**WHAT IS BEING ASKED**
Whenever a line of the entries below holds the string "https", copy that line and return it.

**DATA EXTRACTS**
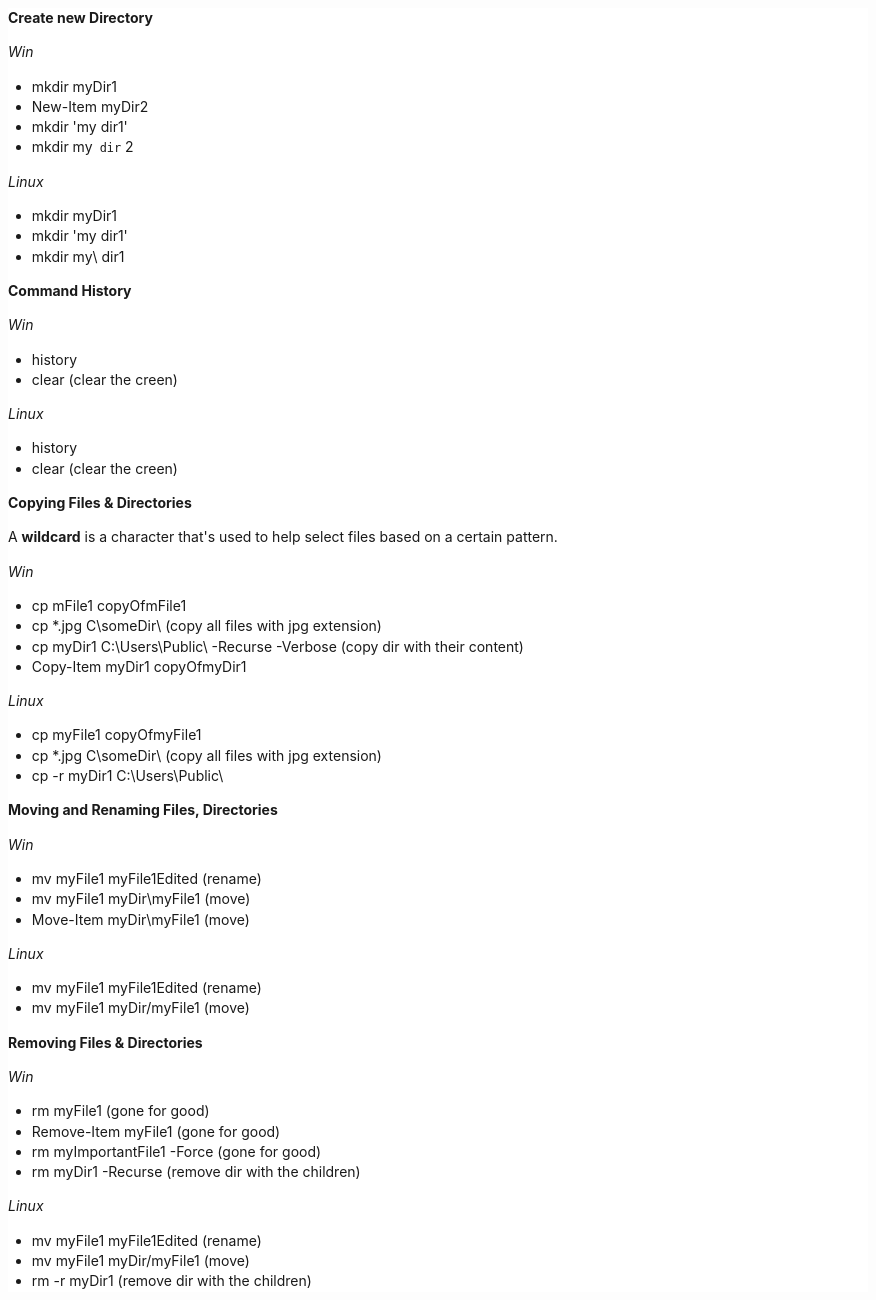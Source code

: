 **Create new Directory**

*Win*
* mkdir myDir1
* New-Item myDir2
* mkdir 'my dir1'
* mkdir my` dir` 2

*Linux*
* mkdir myDir1
* mkdir 'my dir1'
* mkdir my\ dir1

**Command History**

*Win*
* history
* clear (clear the creen)

*Linux*
* history
* clear (clear the creen)

**Copying Files & Directories**

A **wildcard** is a character that's used to help select files based on a certain pattern. 

*Win*
* cp mFile1 copyOfmFile1
* cp *.jpg C\someDir\  (copy all files with jpg extension)
* cp myDir1 C:\Users\Public\ -Recurse -Verbose (copy dir with their content)
* Copy-Item myDir1 copyOfmyDir1

*Linux*
* cp myFile1 copyOfmyFile1
* cp *.jpg C\someDir\  (copy all files with jpg extension)
* cp -r myDir1 C:\Users\Public\

**Moving and Renaming Files, Directories**

*Win*
* mv myFile1 myFile1Edited (rename)
* mv myFile1 myDir\myFile1 (move)
* Move-Item myDir\myFile1 (move)

*Linux*
* mv myFile1 myFile1Edited (rename)
* mv myFile1 myDir/myFile1 (move)

**Removing Files & Directories**

*Win*
* rm myFile1 (gone for good)
* Remove-Item myFile1 (gone for good)
* rm myImportantFile1 -Force (gone for good)
* rm myDir1 -Recurse (remove dir with the children)

*Linux*
* mv myFile1 myFile1Edited (rename)
* mv myFile1 myDir/myFile1 (move)
* rm -r myDir1 (remove dir with the children)
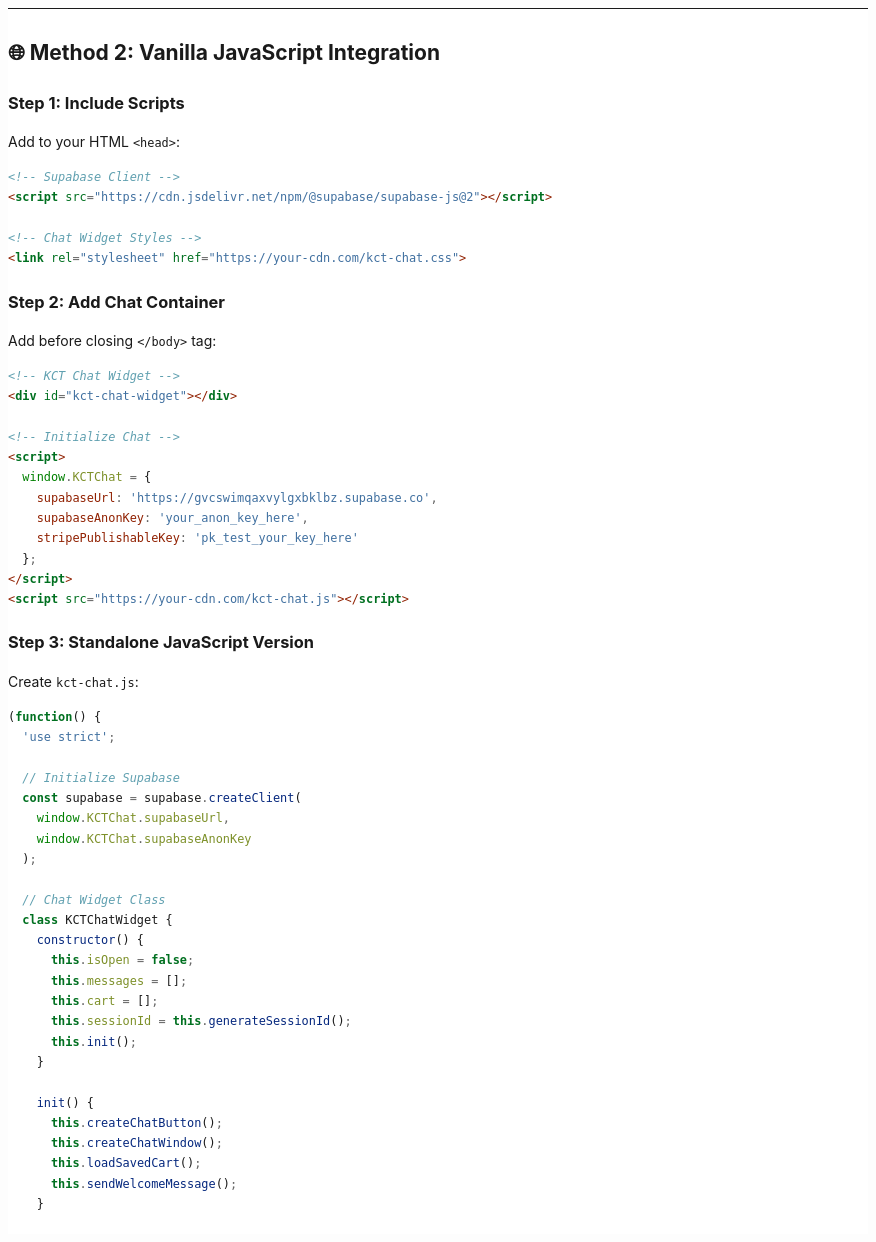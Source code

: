 
---

## 🌐 Method 2: Vanilla JavaScript Integration

### Step 1: Include Scripts

Add to your HTML `<head>`:

```html
<!-- Supabase Client -->
<script src="https://cdn.jsdelivr.net/npm/@supabase/supabase-js@2"></script>

<!-- Chat Widget Styles -->
<link rel="stylesheet" href="https://your-cdn.com/kct-chat.css">
```

### Step 2: Add Chat Container

Add before closing `</body>` tag:

```html
<!-- KCT Chat Widget -->
<div id="kct-chat-widget"></div>

<!-- Initialize Chat -->
<script>
  window.KCTChat = {
    supabaseUrl: 'https://gvcswimqaxvylgxbklbz.supabase.co',
    supabaseAnonKey: 'your_anon_key_here',
    stripePublishableKey: 'pk_test_your_key_here'
  };
</script>
<script src="https://your-cdn.com/kct-chat.js"></script>
```

### Step 3: Standalone JavaScript Version

Create `kct-chat.js`:

```javascript
(function() {
  'use strict';
  
  // Initialize Supabase
  const supabase = supabase.createClient(
    window.KCTChat.supabaseUrl,
    window.KCTChat.supabaseAnonKey
  );
  
  // Chat Widget Class
  class KCTChatWidget {
    constructor() {
      this.isOpen = false;
      this.messages = [];
      this.cart = [];
      this.sessionId = this.generateSessionId();
      this.init();
    }
    
    init() {
      this.createChatButton();
      this.createChatWindow();
      this.loadSavedCart();
      this.sendWelcomeMessage();
    }
    
```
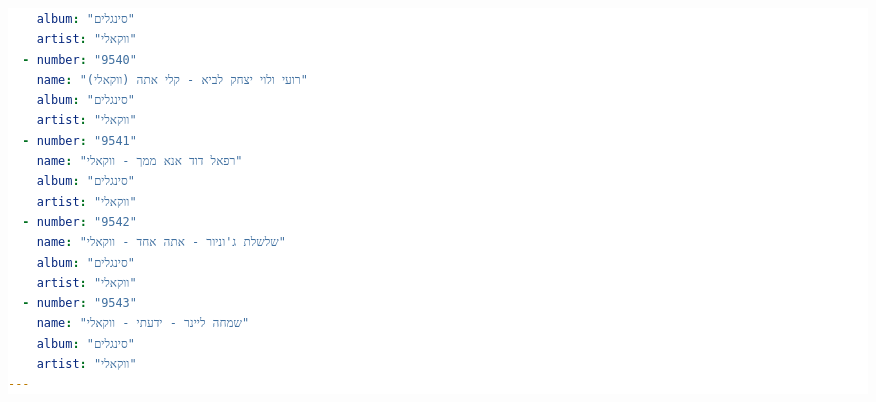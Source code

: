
 ```yaml
    album: "סינגלים"
    artist: "ווקאלי"
  - number: "9540"
    name: "רועי ולוי יצחק לביא - קלי אתה (ווקאלי)"
    album: "סינגלים"
    artist: "ווקאלי"
  - number: "9541"
    name: "רפאל דוד אנא ממך - ווקאלי"
    album: "סינגלים"
    artist: "ווקאלי"
  - number: "9542"
    name: "שלשלת ג'וניור - אתה אחד - ווקאלי"
    album: "סינגלים"
    artist: "ווקאלי"
  - number: "9543"
    name: "שמחה ליינר - ידעתי - ווקאלי"
    album: "סינגלים"
    artist: "ווקאלי"
---
```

**WRITTEN ANSWER**
<script src="https://cdn.jsdelivr.net/npm/@supabase/supabase-js@2"></script>
<link rel="stylesheet" href="https://your-cdn.com/kct-chat.css">
    supabaseUrl: 'https://gvcswimqaxvylgxbklbz.supabase.co',
<script src="https://your-cdn.com/kct-chat.js"></script>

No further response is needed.